The present enthusiasm, being based on a generalised vision of a chaotic mass of humanity in the grip of apocalyptic horrors, has obscured the many positive developments on the African continent: the growing economies, rising living standards, expanding educational opportunities and most importantly the moves toward closer coordination between its states.

This is not to suggest that Africa’s troubles are over, or are on their way to being resolved; but the unrelenting negative portrayals are both inaccurate and unconstructive. Such portrayals are a product of the one-dimensional way in which the continent and its people are perceived, and they reinforce the same stereotypes.

The consequences are clear. The charity concert Live 8 overlooked African artists in its line-up of global celebrities; and while African countries receive aid and debt relief from more developed nations, they find it impossible to get a fair trade deal.
Africans are confined to the role of recipient, rather than active participants who are changing their current reality and deciding their future.

Saturday, November 10, 2007

Chad case

I'm getting a lot sick at the Europeans-in-captivity coverage of the Chad case, the focus is completely on that and I heard very little about the children until Jazeera finally gave the parents and relatives a chance to tell their story - in an interview which the English channel copied and pasted as per usual.

Sunday, November 4, 2007

Economic Refugee

An Unending War, an article I stumbled across in the Tripoli Post, begins:

What ran through your mind? I mean when you read the title to this article.

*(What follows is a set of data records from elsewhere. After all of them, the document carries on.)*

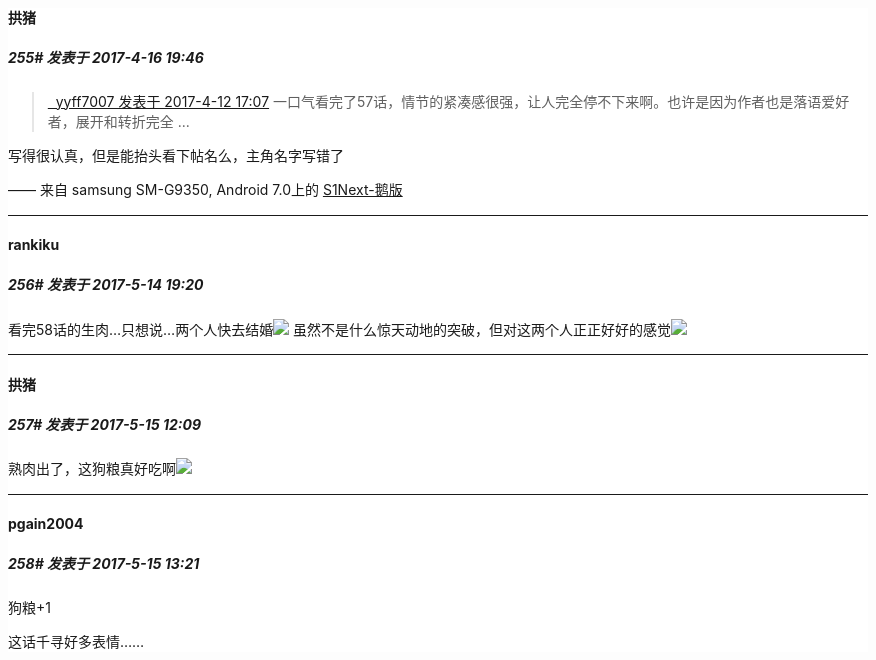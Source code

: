 ####  拱猪  
##### 255#       发表于 2017-4-16 19:46



<blockquote><a href="httphttps://bbs.saraba1st.com/2b/forum.php?mod=redirect&amp;goto=findpost&amp;pid=35650296&amp;ptid=1048391" target="_blank">  yyff7007 发表于 2017-4-12 17:07</a>
一口气看完了57话，情节的紧凑感很强，让人完全停不下来啊。也许是因为作者也是落语爱好者，展开和转折完全 ...</blockquote>
写得很认真，但是能抬头看下帖名么，主角名字写错了

—— 来自 samsung SM-G9350, Android 7.0上的 [S1Next-鹅版](http://www.coolapk.com/apk/me.ykrank.s1next)







-----

####  rankiku  
##### 256#       发表于 2017-5-14 19:20




看完58话的生肉…只想说…两个人快去结婚<img src="https://static.saraba1st.com/image/smiley/face/81.gif" referrerpolicy="no-referrer">
虽然不是什么惊天动地的突破，但对这两个人正正好好的感觉<img src="https://static.saraba1st.com/image/smiley/normal/098.gif" referrerpolicy="no-referrer">







-----

####  拱猪  
##### 257#       发表于 2017-5-15 12:09




熟肉出了，这狗粮真好吃啊<img src="https://static.saraba1st.com/image/smiley/face2017/075.png" referrerpolicy="no-referrer">







-----

####  pgain2004  
##### 258#       发表于 2017-5-15 13:21




狗粮+1

这话千寻好多表情……



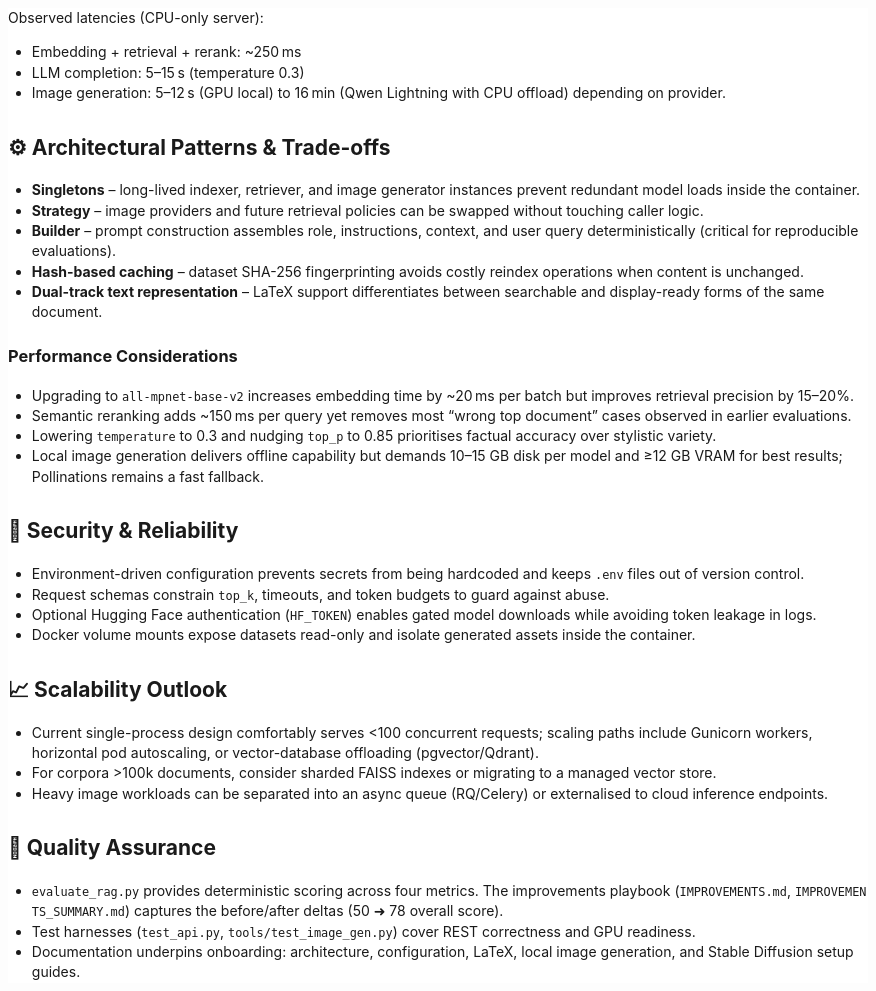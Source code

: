 Observed latencies (CPU-only server):
- Embedding + retrieval + rerank: ~250 ms
- LLM completion: 5–15 s (temperature 0.3)
- Image generation: 5–12 s (GPU local) to 16 min (Qwen Lightning with CPU offload) depending on provider.

## ⚙️ Architectural Patterns & Trade-offs

- **Singletons** – long-lived indexer, retriever, and image generator instances prevent redundant model loads inside the container.
- **Strategy** – image providers and future retrieval policies can be swapped without touching caller logic.
- **Builder** – prompt construction assembles role, instructions, context, and user query deterministically (critical for reproducible evaluations).
- **Hash-based caching** – dataset SHA-256 fingerprinting avoids costly reindex operations when content is unchanged.
- **Dual-track text representation** – LaTeX support differentiates between searchable and display-ready forms of the same document.

### Performance Considerations
- Upgrading to `all-mpnet-base-v2` increases embedding time by ~20 ms per batch but improves retrieval precision by 15–20%.
- Semantic reranking adds ~150 ms per query yet removes most “wrong top document” cases observed in earlier evaluations.
- Lowering `temperature` to 0.3 and nudging `top_p` to 0.85 prioritises factual accuracy over stylistic variety.
- Local image generation delivers offline capability but demands 10–15 GB disk per model and ≥12 GB VRAM for best results; Pollinations remains a fast fallback.

## 🔐 Security & Reliability
- Environment-driven configuration prevents secrets from being hardcoded and keeps `.env` files out of version control.
- Request schemas constrain `top_k`, timeouts, and token budgets to guard against abuse.
- Optional Hugging Face authentication (`HF_TOKEN`) enables gated model downloads while avoiding token leakage in logs.
- Docker volume mounts expose datasets read-only and isolate generated assets inside the container.

## 📈 Scalability Outlook
- Current single-process design comfortably serves <100 concurrent requests; scaling paths include Gunicorn workers, horizontal pod autoscaling, or vector-database offloading (pgvector/Qdrant).
- For corpora >100k documents, consider sharded FAISS indexes or migrating to a managed vector store.
- Heavy image workloads can be separated into an async queue (RQ/Celery) or externalised to cloud inference endpoints.

## 🧪 Quality Assurance
- `evaluate_rag.py` provides deterministic scoring across four metrics. The improvements playbook (`IMPROVEMENTS.md`, `IMPROVEMENTS_SUMMARY.md`) captures the before/after deltas (50 ➜ 78 overall score).
- Test harnesses (`test_api.py`, `tools/test_image_gen.py`) cover REST correctness and GPU readiness.
- Documentation underpins onboarding: architecture, configuration, LaTeX, local image generation, and Stable Diffusion setup guides.
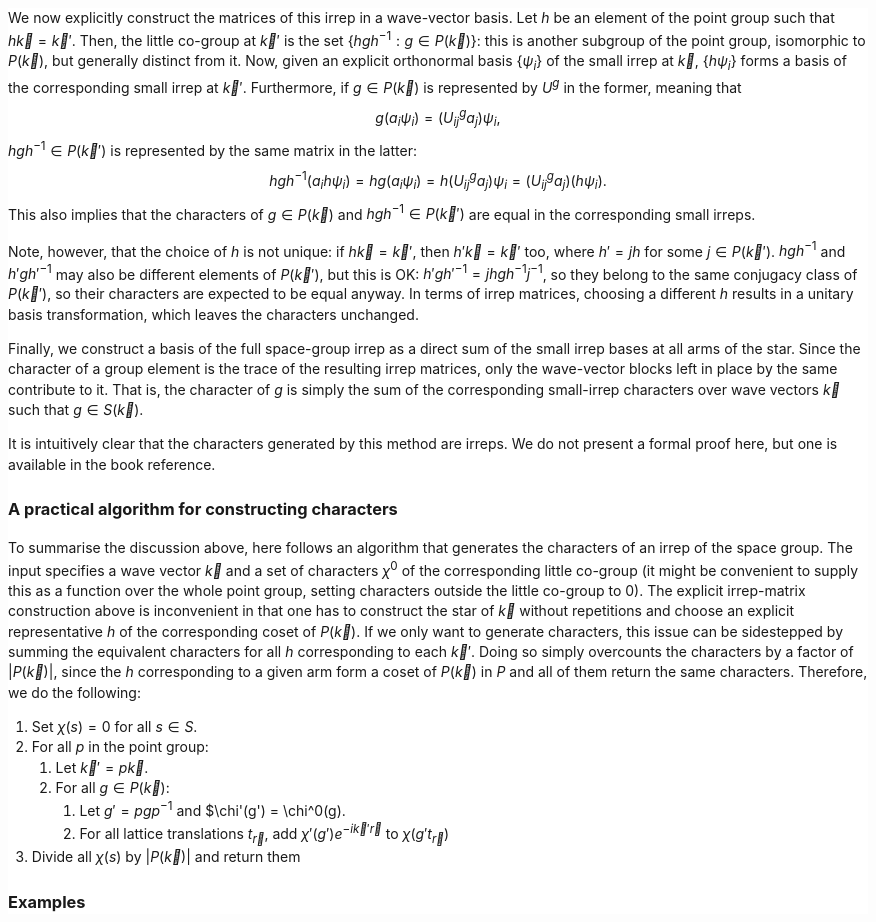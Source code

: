 We now explicitly construct the matrices of this irrep in a wave-vector basis.
Let $h$ be an element of the point group such that $h\vec k = \vec k'$.
Then, the little co-group at $\vec k'$ is the set $\{hgh^{-1}: g\in P(\vec k)\}$: this is another subgroup of the point group, isomorphic to $P(\vec k)$, but generally distinct from it.
Now, given an explicit orthonormal basis $\{\psi_i\}$ of the small irrep at $\vec k$, $\{h\psi_i\}$ forms a basis of the corresponding small irrep at $\vec k'$.
Furthermore, if $g\in P(\vec k)$ is represented by $U^g$ in the former, meaning that
$$ g(a_i\psi_i) = (U^g_{ij}a_j)\psi_i,$$
$hgh^{-1} \in P(\vec k')$ is represented by the same matrix in the latter:
$$ hgh^{-1} (a_i h\psi_i) = hg(a_i\psi_i) = h(U^g_{ij}a_j)\psi_i = (U^g_{ij}a_j)(h\psi_i).$$
This also implies that the characters of $g\in P(\vec k)$ and $hgh^{-1}\in P(\vec k')$ are equal in the corresponding small irreps.

Note, however, that the choice of $h$ is not unique: if $h\vec k = \vec k'$, then $h'\vec k = \vec k'$ too, where $h' = jh$ for some $j\in P(\vec k')$.
$hgh^{-1}$ and $h'g{h'}^{-1}$ may also be different elements of $P(\vec k')$, but this is OK: $h'g{h'}^{-1} = jhgh^{-1}j^{-1}$, so they belong to the same conjugacy class of $P(\vec k')$, so their characters are expected to be equal anyway.
In terms of irrep matrices, choosing a different $h$ results in a unitary basis transformation, which leaves the characters unchanged.

Finally, we construct a basis of the full space-group irrep as a direct sum of the small irrep bases at all arms of the star. Since the character of a group element is the trace of the resulting irrep matrices, only the wave-vector blocks left in place by the same contribute to it. That is, the character of $g$ is simply the sum of the corresponding small-irrep characters over wave vectors $\vec k$ such that $g\in S(\vec k)$.

It is intuitively clear that the characters generated by this method are irreps. We do not present a formal proof here, but one is available in the book reference.

### A practical algorithm for constructing characters

To summarise the discussion above, here follows an algorithm that generates the characters of an irrep of the space group. The input specifies a wave vector $\vec k$ and a set of characters $\chi^0$ of the corresponding little co-group (it might be convenient to supply this as a function over the whole point group, setting characters outside the little co-group to 0). The explicit irrep-matrix construction above is inconvenient in that one has to construct the star of $\vec k$ without repetitions and choose an explicit representative $h$ of the corresponding coset of $P(\vec k)$. If we only want to generate characters, this issue can be sidestepped by summing the equivalent characters for all $h$ corresponding to each $\vec k'$. Doing so simply overcounts the characters by a factor of $|P(\vec k)|$, since the $h$ corresponding to a given arm form a coset of $P(\vec k)$ in $P$ and all of them return the same characters. Therefore, we do the following:

1. Set $\chi(s)=0$ for all $s\in S$.
2. For all $p$ in the point group:
    1. Let $\vec k' = p\vec k$.
    2. For all $g\in P(\vec k)$:
        1. Let $g' = pgp^{-1}$ and $\chi'(g') = \chi^0(g).
        2. For all lattice translations $t_\vec{r}$, add $\chi'(g') e^{-i\vec k' \vec r}$ to $\chi(g't_\vec{r})$
3. Divide all $\chi(s)$ by $|P(\vec k)|$ and return them

### Examples
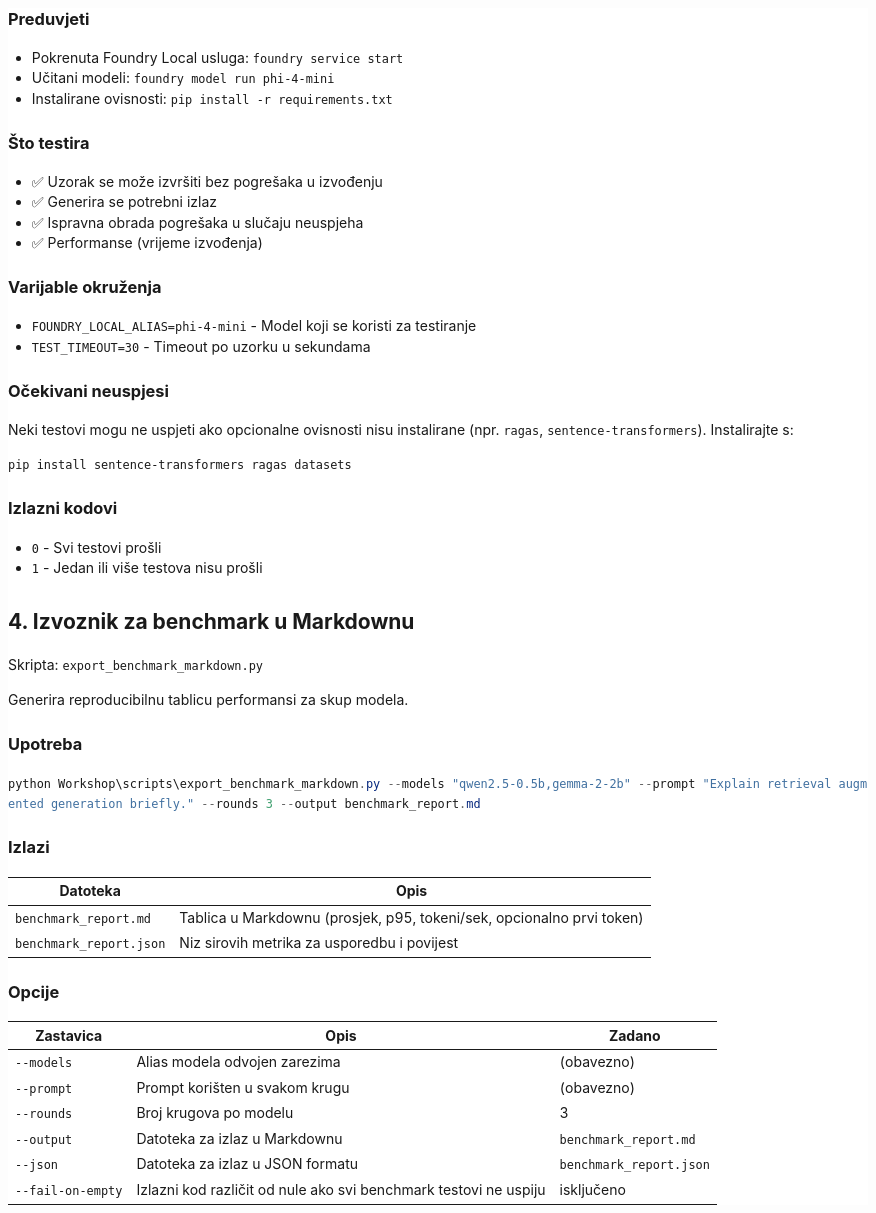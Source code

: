 ### Preduvjeti
- Pokrenuta Foundry Local usluga: `foundry service start`
- Učitani modeli: `foundry model run phi-4-mini`
- Instalirane ovisnosti: `pip install -r requirements.txt`

### Što testira
- ✅ Uzorak se može izvršiti bez pogrešaka u izvođenju
- ✅ Generira se potrebni izlaz
- ✅ Ispravna obrada pogrešaka u slučaju neuspjeha
- ✅ Performanse (vrijeme izvođenja)

### Varijable okruženja
- `FOUNDRY_LOCAL_ALIAS=phi-4-mini` - Model koji se koristi za testiranje
- `TEST_TIMEOUT=30` - Timeout po uzorku u sekundama

### Očekivani neuspjesi
Neki testovi mogu ne uspjeti ako opcionalne ovisnosti nisu instalirane (npr. `ragas`, `sentence-transformers`). Instalirajte s:
```bash
pip install sentence-transformers ragas datasets
```

### Izlazni kodovi
- `0` - Svi testovi prošli
- `1` - Jedan ili više testova nisu prošli

## 4. Izvoznik za benchmark u Markdownu

Skripta: `export_benchmark_markdown.py`

Generira reproducibilnu tablicu performansi za skup modela.

### Upotreba
```powershell
python Workshop\scripts\export_benchmark_markdown.py --models "qwen2.5-0.5b,gemma-2-2b" --prompt "Explain retrieval augmented generation briefly." --rounds 3 --output benchmark_report.md
```

### Izlazi
| Datoteka | Opis |
|----------|------|
| `benchmark_report.md` | Tablica u Markdownu (prosjek, p95, tokeni/sek, opcionalno prvi token) |
| `benchmark_report.json` | Niz sirovih metrika za usporedbu i povijest |

### Opcije
| Zastavica | Opis | Zadano |
|-----------|------|--------|
| `--models` | Alias modela odvojen zarezima | (obavezno) |
| `--prompt` | Prompt korišten u svakom krugu | (obavezno) |
| `--rounds` | Broj krugova po modelu | 3 |
| `--output` | Datoteka za izlaz u Markdownu | `benchmark_report.md` |
| `--json` | Datoteka za izlaz u JSON formatu | `benchmark_report.json` |
| `--fail-on-empty` | Izlazni kod različit od nule ako svi benchmark testovi ne uspiju | isključeno |
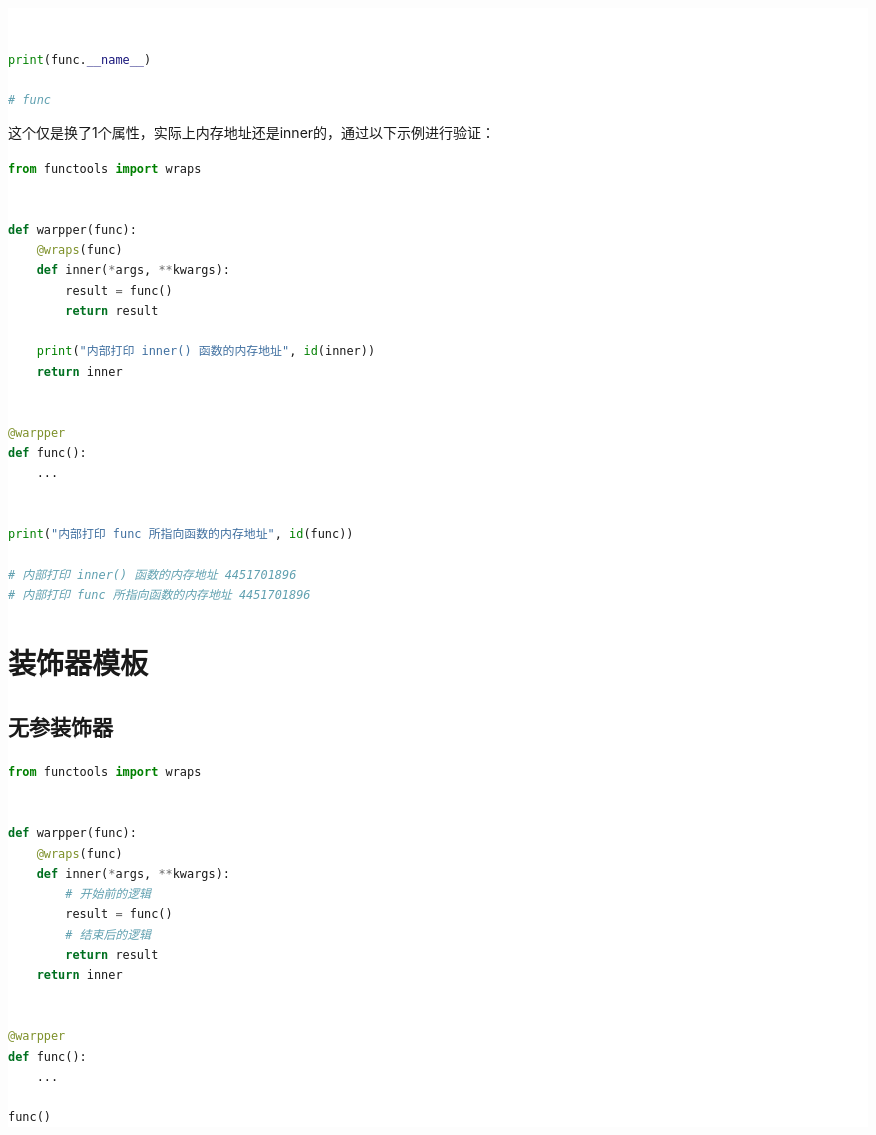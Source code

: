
 ```python


print(func.__name__)

# func

```

这个仅是换了1个属性，实际上内存地址还是inner的，通过以下示例进行验证：

```python
from functools import wraps


def warpper(func):
    @wraps(func)
    def inner(*args, **kwargs):
        result = func()
        return result

    print("内部打印 inner() 函数的内存地址", id(inner))
    return inner


@warpper
def func():
    ...


print("内部打印 func 所指向函数的内存地址", id(func))

# 内部打印 inner() 函数的内存地址 4451701896
# 内部打印 func 所指向函数的内存地址 4451701896

```

# 装饰器模板

## 无参装饰器

```python
from functools import wraps


def warpper(func):
    @wraps(func)
    def inner(*args, **kwargs):
        # 开始前的逻辑
        result = func()
        # 结束后的逻辑
        return result
    return inner


@warpper
def func():
    ...

func()

```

I'm sure you must have thought about physical gun battles

It's by 'Joseph Success', a pseudonym adopted by the writer who is "a refugee living in Libya".

His point is that the idea of third world 'economic migrants', implying a voluntary choice, is nonsensensical in view of the conditions they are escaping, that living in poverty is not like living in a war zone but worse, because there is no end in sight.

The risks taken and dangers, especially those faced by Africans, hoping to reach Europe should certainly dispel any myths of freeloaders looking for an easy ride. And its not like those Africans who actually reach -never mind breach- the fortress impenetrable are guaranteed a dignified life.

Given his self-description I'm assuming the writer is himself waiting to leave the continent, in which case he is an example of the brain drain from which the continent suffers. Africa is wasting the potential of its best hope for the future, those it has used precious resources to educate, by failing to provide them with adequate opportunities.

David McFarlane
, covering the recent conference held in Tripoli on the issue, provides some startling statistics on the high percentage of African University graduates (especially doctors) living abroad.

Some, like Kenya Airways Executive Titus Naikuni, think that Africa can utilise the brain drain to its own advantage, by turning what has been termed its subsidy of the first world ( providing a cheap educated workforce) into an export industry. Sami Zaptia of the TP however argues that their own countries need such highly qualified professionals to develop, and talks about the problems facing Libyans wanting to return.